▸ Assignment: Would you retype the listing word for word, skipping its pictures?

▸ Records for processing:
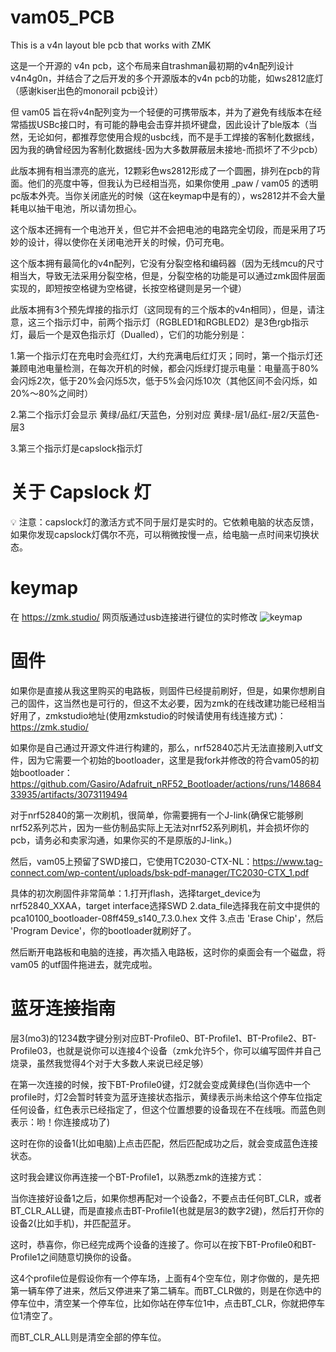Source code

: # vam05_PCB
This is a v4n layout ble pcb that works with ZMK

这是一个开源的 v4n pcb，这个布局来自trashman最初期的v4n配列设计v4n4g0n，并结合了之后开发的多个开源版本的v4n pcb的功能，如ws2812底灯（感谢kiser出色的monorail pcb设计）

但 vam05 旨在将v4n配列变为一个轻便的可携带版本，并为了避免有线版本在经常插拔USBc接口时，有可能的静电会击穿并损坏键盘，因此设计了ble版本（当然，无论如何，都推荐您使用合规的usbc线，而不是手工焊接的客制化数据线，因为我的确曾经因为客制化数据线-因为大多数屏蔽层未接地-而损坏了不少pcb）

此版本拥有相当漂亮的底光，12颗彩色ws2812形成了一个圆圈，排列在pcb的背面。他们的亮度中等，但我认为已经相当亮，如果你使用 _paw / vam05 的透明pc版本外壳。当你关闭底光的时候（这在keymap中是有的），ws2812并不会大量耗电以抽干电池，所以请勿担心。

这个版本还拥有一个电池开关，但它并不会把电池的电路完全切段，而是采用了巧妙的设计，得以使你在关闭电池开关的时候，仍可充电。

这个版本拥有最简化的v4n配列，它没有分裂空格和编码器（因为无线mcu的尺寸相当大，导致无法采用分裂空格，但是，分裂空格的功能是可以通过zmk固件层面实现的，即短按空格键为空格键，长按空格键则是另一个键）

此版本拥有3个预先焊接的指示灯（这同现有的三个版本的v4n相同），但是，请注意，这三个指示灯中，前两个指示灯（RGBLED1和RGBLED2）是3色rgb指示灯，最后一个是双色指示灯（Dualled），它们的功能分别是：

1.第一个指示灯在充电时会亮红灯，大约充满电后红灯灭；同时，第一个指示灯还兼顾电池电量检测，在每次开机的时候，都会闪烁绿灯提示电量：电量高于80%会闪烁2次，低于20%会闪烁5次，低于5%会闪烁10次（其他区间不会闪烁，如20%～80%之间时）

2.第二个指示灯会显示 黄绿/品红/天蓝色，分别对应 黄绿-层1/品红-层2/天蓝色-层3

3.第三个指示灯是capslock指示灯

# 关于 Capslock 灯
💡 注意：capslock灯的激活方式不同于层灯是实时的。它依赖电脑的状态反馈，如果你发现capslock灯偶尔不亮，可以稍微按慢一点，给电脑一点时间来切换状态。

# keymap
在 https://zmk.studio/ 网页版通过usb连接进行键位的实时修改
![keymap](https://github.com/user-attachments/assets/7d019430-5735-4961-abc1-3cefaf85caa3)



# 固件
如果你是直接从我这里购买的电路板，则固件已经提前刷好，但是，如果你想刷自己的固件，这当然也是可行的，但这不太必要，因为zmk的在线改建功能已经相当好用了，zmkstudio地址(使用zmkstudio的时候请使用有线连接方式)：https://zmk.studio/

如果你是自己通过开源文件进行构建的，那么，nrf52840芯片无法直接刷入utf文件，因为它需要一个初始的bootloader，这里是我fork并修改的符合vam05的初始bootloader：https://github.com/Gasiro/Adafruit_nRF52_Bootloader/actions/runs/14868433935/artifacts/3073119494

对于nrf52840的第一次刷机，很简单，你需要拥有一个J-link(确保它能够刷nrf52系列芯片，因为一些仿制品实际上无法对nrf52系列刷机，并会损坏你的pcb，请务必和卖家沟通，如果你买的不是原版的J-link。)

然后，vam05上预留了SWD接口，它使用TC2030-CTX-NL：https://www.tag-connect.com/wp-content/uploads/bsk-pdf-manager/TC2030-CTX_1.pdf

具体的初次刷固件非常简单：1.打开jflash，选择target_device为nrf52840_XXAA，target interface选择SWD 2.data_file选择我在前文中提供的 pca10100_bootloader-08ff459_s140_7.3.0.hex 文件 3.点击 'Erase Chip'，然后 'Program Device'，你的bootloader就刷好了。

然后断开电路板和电脑的连接，再次插入电路板，这时你的桌面会有一个磁盘，将 vam05 的utf固件拖进去，就完成啦。


# 蓝牙连接指南
层3(mo3)的1234数字键分别对应BT-Profile0、BT-Profile1、BT-Profile2、BT-Profile03，也就是说你可以连接4个设备（zmk允许5个，你可以编写固件并自己烧录，虽然我觉得4个对于大多数人来说已经足够）

在第一次连接的时候，按下BT-Profile0键，灯2就会变成黄绿色(当你选中一个profile时，灯2会暂时转变为蓝牙连接状态指示，黄绿表示尚未给这个停车位指定任何设备，红色表示已经指定了，但这个位置想要的设备现在不在线哦。而蓝色则表示：哟！你连接成功了)

这时在你的设备1(比如电脑)上点击匹配，然后匹配成功之后，就会变成蓝色连接状态。

这时我会建议你再连接一个BT-Profile1，以熟悉zmk的连接方式：

当你连接好设备1之后，如果你想再配对一个设备2，不要点击任何BT_CLR，或者BT_CLR_ALL键，而是直接点击BT-Profile1(也就是层3的数字2键)，然后打开你的设备2(比如手机)，并匹配蓝牙。

这时，恭喜你，你已经完成两个设备的连接了。你可以在按下BT-Profile0和BT-Profile1之间随意切换你的设备。

这4个profile位是假设你有一个停车场，上面有4个空车位，刚才你做的，是先把第一辆车停了进来，然后又停进来了第二辆车。而BT_CLR做的，则是在你选中的停车位中，清空某一个停车位，比如你站在停车位1中，点击BT_CLR，你就把停车位1清空了。

而BT_CLR_ALL则是清空全部的停车位。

▸ Output of the task:
Source code

: # vam05_PCB
This is a v4n layout ble pcb that works with ZMK

这是一个开源的 v4n pcb，这个布局来自trashman最初期的v4n配列设计v4n4g0n，并结合了之后开发的多个开源版本的v4n pcb的功能，如ws2812底灯（感谢kiser出色的monorail pcb设计）

但 vam05 旨在将v4n配列变为一个轻便的可携带版本，并为了避免有线版本在经常插拔USBc接口时，有可能的静电会击穿并损坏键盘，因此设计了ble版本（当然，无论如何，都推荐您使用合规的usbc线，而不是手工焊接的客制化数据线，因为我的确曾经因为客制化数据线-因为大多数屏蔽层未接地-而损坏了不少pcb）

此版本拥有相当漂亮的底光，12颗彩色ws2812形成了一个圆圈，排列在pcb的背面。他们的亮度中等，但我认为已经相当亮，如果你使用 _paw / vam05 的透明pc版本外壳。当你关闭底光的时候（这在keymap中是有的），ws2812并不会大量耗电以抽干电池，所以请勿担心。

这个版本还拥有一个电池开关，但它并不会把电池的电路完全切段，而是采用了巧妙的设计，得以使你在关闭电池开关的时候，仍可充电。

这个版本拥有最简化的v4n配列，它没有分裂空格和编码器（因为无线mcu的尺寸相当大，导致无法采用分裂空格，但是，分裂空格的功能是可以通过zmk固件层面实现的，即短按空格键为空格键，长按空格键则是另一个键）

此版本拥有3个预先焊接的指示灯（这同现有的三个版本的v4n相同），但是，请注意，这三个指示灯中，前两个指示灯（RGBLED1和RGBLED2）是3色rgb指示灯，最后一个是双色指示灯（Dualled），它们的功能分别是：

1.第一个指示灯在充电时会亮红灯，大约充满电后红灯灭；同时，第一个指示灯还兼顾电池电量检测，在每次开机的时候，都会闪烁绿灯提示电量：电量高于80%会闪烁2次，低于20%会闪烁5次，低于5%会闪烁10次（其他区间不会闪烁，如20%～80%之间时）

2.第二个指示灯会显示 黄绿/品红/天蓝色，分别对应 黄绿-层1/品红-层2/天蓝色-层3

3.第三个指示灯是capslock指示灯

# 关于 Capslock 灯
💡 注意：capslock灯的激活方式不同于层灯是实时的。它依赖电脑的状态反馈，如果你发现capslock灯偶尔不亮，可以稍微按慢一点，给电脑一点时间来切换状态。

# keymap
在 https://zmk.studio/ 网页版通过usb连接进行键位的实时修改
![keymap](https://github.com/user-attachments/assets/7d019430-5735-4961-abc1-3cefaf85caa3)



# 固件
如果你是直接从我这里购买的电路板，则固件已经提前刷好，但是，如果你想刷自己的固件，这当然也是可行的，但这不太必要，因为zmk的在线改建功能已经相当好用了，zmkstudio地址(使用zmkstudio的时候请使用有线连接方式)：https://zmk.studio/

如果你是自己通过开源文件进行构建的，那么，nrf52840芯片无法直接刷入utf文件，因为它需要一个初始的bootloader，这里是我fork并修改的符合vam05的初始bootloader：https://github.com/Gasiro/Adafruit_nRF52_Bootloader/actions/runs/14868433935/artifacts/3073119494

对于nrf52840的第一次刷机，很简单，你需要拥有一个J-link(确保它能够刷nrf52系列芯片，因为一些仿制品实际上无法对nrf52系列刷机，并会损坏你的pcb，请务必和卖家沟通，如果你买的不是原版的J-link。)

然后，vam05上预留了SWD接口，它使用TC2030-CTX-NL：https://www.tag-connect.com/wp-content/uploads/bsk-pdf-manager/TC2030-CTX_1.pdf

具体的初次刷固件非常简单：1.打开jflash，选择target_device为nrf52840_XXAA，target interface选择SWD 2.data_file选择我在前文中提供的 pca10100_bootloader-08ff459_s140_7.3.0.hex 文件 3.点击 'Erase Chip'，然后 'Program Device'，你的bootloader就刷好了。

然后断开电路板和电脑的连接，再次插入电路板，这时你的桌面会有一个磁盘，将 vam05 的utf固件拖进去，就完成啦。


# 蓝牙连接指南
层3(mo3)的1234数字键分别对应BT-Profile0、BT-Profile1、BT-Profile2、BT-Profile03，也就是说你可以连接4个设备（zmk允许5个，你可以编写固件并自己烧录，虽然我觉得4个对于大多数人来说已经足够）

在第一次连接的时候，按下BT-Profile0键，灯2就会变成黄绿色(当你选中一个profile时，灯2会暂时转变为蓝牙连接状态指示，黄绿表示尚未给这个停车位指定任何设备，红色表示已经指定了，但这个位置想要的设备现在不在线哦。而蓝色则表示：哟！你连接成功了)

这时在你的设备1(比如电脑)上点击匹配，然后匹配成功之后，就会变成蓝色连接状态。

这时我会建议你再连接一个BT-Profile1，以熟悉zmk的连接方式：

当你连接好设备1之后，如果你想再配对一个设备2，不要点击任何BT_CLR，或者BT_CLR_ALL键，而是直接点击BT-Profile1(也就是层3的数字2键)，然后打开你的设备2(比如手机)，并匹配蓝牙。

这时，恭喜你，你已经完成两个设备的连接了。你可以在按下BT-Profile0和BT-Profile1之间随意切换你的设备。

这4个profile位是假设你有一个停车场，上面有4个空车位，刚才你做的，是先把第一辆车停了进来，然后又停进来了第二辆车。而BT_CLR做的，则是在你选中的停车位中，清空某一个停车位，比如你站在停车位1中，点击BT_CLR，你就把停车位1清空了。

而BT_CLR_ALL则是清空全部的停车位。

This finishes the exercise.